_SUPPLIED MATERIAL_
________________________________________

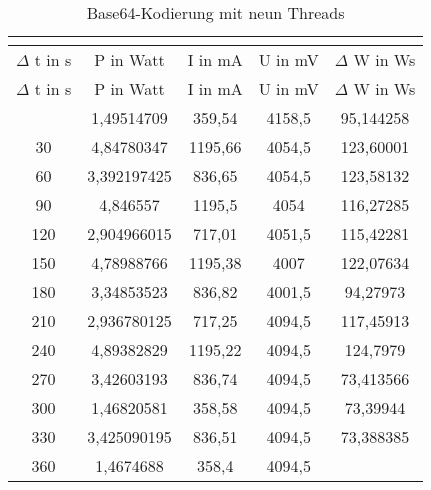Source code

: 
\begin{longtable}[c]{ccccc}
\caption{Base64-Kodierung mit neun Threads} \\
\label{tab:Base64MessungThreadNeun}\\
\hline
{$\Delta$ t in s} & {P in Watt} & {I in mA} & {U in mV} & {$\Delta$ W in Ws} \\
\hline
\endfirsthead
\hline
$\Delta$ t in s & P in Watt & I in mA & U in mV & $\Delta$ W in Ws \\
\hline
\endhead
\hline
\endfoot
\hline
    \midrule
    0     & 1,49514709 & 359,54 & 4158,5 & 95,144258 \\
    \midrule
    30    & 4,84780347 & 1195,66 & 4054,5 & 123,60001 \\
    \midrule
    60    & 3,392197425 & 836,65 & 4054,5 & 123,58132 \\
    \midrule
    90    & 4,846557 & 1195,5 & 4054  & 116,27285 \\
    \midrule
    120   & 2,904966015 & 717,01 & 4051,5 & 115,42281 \\
    \midrule
    150   & 4,78988766 & 1195,38 & 4007  & 122,07634 \\
    \midrule
    180   & 3,34853523 & 836,82 & 4001,5 & 94,27973 \\
    \midrule
    210   & 2,936780125 & 717,25 & 4094,5 & 117,45913 \\
    \midrule
    240   & 4,89382829 & 1195,22 & 4094,5 & 124,7979 \\
    \midrule
    270   & 3,42603193 & 836,74 & 4094,5 & 73,413566 \\
    \midrule
    300   & 1,46820581 & 358,58 & 4094,5 & 73,39944 \\
    \midrule
    330   & 3,425090195 & 836,51 & 4094,5 & 73,388385 \\
    \midrule
    360   & 1,4674688 & 358,4 & 4094,5 &  \\
\end{longtable}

________________________________________

_EXERCISE INSTRUCTIONS_
Report the number of lines in these entries that hold the word "Watt". Add nothing else.

_PROBLEM SOLUTION_
2